I’ve been struggling with this issue for over a week, I’ve concluded that the approach I am using is incorrect. Here is a description:
People apply for permits and they need to know the probability that they will draw a permit. There are two types of people that apply, those that reside in state (residents) and those that reside out of state (non-residents). There is a set number of permits. There is also a limit to the number of non-residents that can draw a permit.
The variables to the problem are given as
R = Resident applicants
NR = Non-resident applicants
P = number of permits
L = Non-resident permit limit
Calculating the odds is simple in several situations, such if L > NR. The scenario I am unable to solve is when NR > L and (R+NR) > P.
For example, say we have 5 resident applicants, 3 non-resident applicants, 5 permits and a non-resident limit of 1. The non-resident limit does not mean that 1 non-resident must draw, it simply means that no more than 1 of the permits can be given to a non-resident. I am trying to determine the odds that an individual resident has of drawing a permit and the odds of an individual non-resident has of drawing a permit.

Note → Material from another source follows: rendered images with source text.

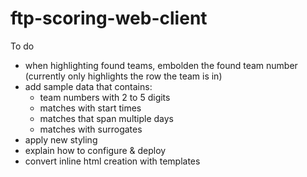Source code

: # ftp-scoring-web-client

To do
- when highlighting found teams, embolden the found team number (currently only highlights the row the team is in)
- add sample data that contains:
  - team numbers with 2 to 5 digits
  - matches with start times
  - matches that span multiple days
  - matches with surrogates
- apply new styling
- explain how to configure & deploy
- convert inline html creation with templates
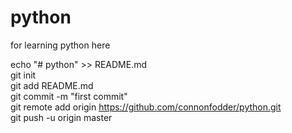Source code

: # python  
for learning python here

echo "# python" >> README.md  
git init  
git add README.md  
git commit -m "first commit"  
git remote add origin https://github.com/connonfodder/python.git  
git push -u origin master  

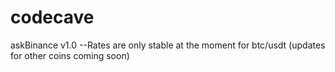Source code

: # codecave
askBinance v1.0
--Rates are only stable at the moment for btc/usdt (updates for other coins coming soon)
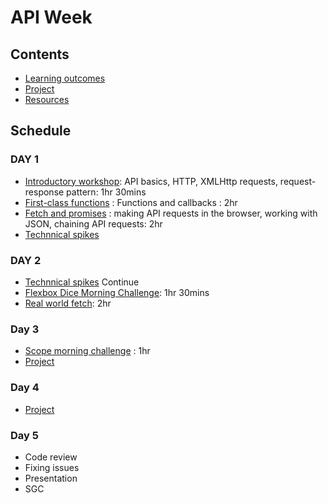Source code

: # API Week

## Contents

- [Learning outcomes](./learning-outcomes.md)
- [Project](./project.md)
- [Resources](./resources)

## Schedule

### DAY 1

- [Introductory workshop](https://github.com/shiryz/api-workshop): API basics, HTTP, XMLHttp requests, request-response pattern: 1hr 30mins
- [First-class functions](https://github.com/oliverjam/first-class-functions) : Functions and callbacks : 2hr
- [Fetch and promises](https://github.com/oliverjam/learn-fetch/) : making API requests in the browser, working with JSON, chaining API requests: 2hr
- [Technnical spikes](./spikes.md)

### DAY 2

- [Technnical spikes](./spikes.md) Continue
- [Flexbox Dice Morning Challenge](https://github.com/smarthutza/flexbox-workshop): 1hr 30mins
- [Real world fetch](https://github.com/oliverjam/real-world-fetch): 2hr

### Day 3

- [Scope morning challenge](https://github.com/oliverjam/js-scope-challenge) : 1hr
- [Project](./project.md)

### Day 4
- [Project](./project.md)

### Day 5
- Code review
- Fixing issues
- Presentation
- SGC
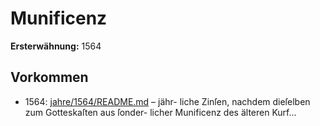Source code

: # Munificenz

**Ersterwähnung:** 1564

## Vorkommen
- 1564: [jahre/1564/README.md](../jahre/1564/README.md) – jähr-
liche Zinſen, nachdem dieſelben zum Gotteskaſten aus ſonder-
licher Munificenz des älteren Kurf...

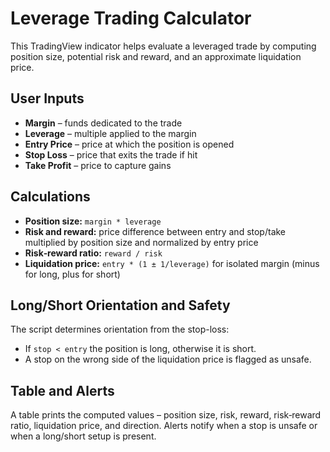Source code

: # Leverage Trading Calculator

This TradingView indicator helps evaluate a leveraged trade by computing position size, potential risk and reward, and an approximate liquidation price.

## User Inputs
- **Margin** – funds dedicated to the trade
- **Leverage** – multiple applied to the margin
- **Entry Price** – price at which the position is opened
- **Stop Loss** – price that exits the trade if hit
- **Take Profit** – price to capture gains

## Calculations
- **Position size:** `margin * leverage`
- **Risk and reward:** price difference between entry and stop/take multiplied by position size and normalized by entry price
- **Risk‑reward ratio:** `reward / risk`
- **Liquidation price:** `entry * (1 ± 1/leverage)` for isolated margin (minus for long, plus for short)

## Long/Short Orientation and Safety
The script determines orientation from the stop-loss:
- If `stop < entry` the position is long, otherwise it is short.
- A stop on the wrong side of the liquidation price is flagged as unsafe.

## Table and Alerts
A table prints the computed values – position size, risk, reward, risk‑reward ratio, liquidation price, and direction. Alerts notify when a stop is unsafe or when a long/short setup is present.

In this example, we have 8 total applicants and there will be 5 permits given out. Lets say that the 5 resident applicants are given a unique number on a chip, say 1, 2, 3, 4, 5; the 3 non-resident applicants are also given a unique number on a chip, say 6, 7, 8.
We now put the chips in the urn and randomly draw chips until the 5 permits have been given out. If we draw a non-residents chip first, then a permit is given to that non resident (we now have 4 permits left) and the non-resident quota of 1 has been reached. On the second draw, if we should again draw a non-resident chip, we set it aside, we do not allocate one of the permits for this non-resident since the non-resident quota has been met, and we draw again. We continue this process until all 5 permits have been allocated.
To clarify, there is a small possibility that no non-residents will receive a permit (such as when we draw 1,2,3,4,5 in that order). There is also a possibility that it takes 7 draws before all permits have been allocated (such as when we draw 6,7,8,1,2,3,4 in that order). I’m not interested in these probabilities, I’m only interested in the probability of applicant #1 receiving a permit and the probability of applicant #6 receiving a permit.
I’ve written a permutation generator program which calculates all permutations (8! for this example). I then apply the constraints to each permutation and count the results. This brute force approach works, but it isn’t sufficient since the actual number of applicants can reach the thousands.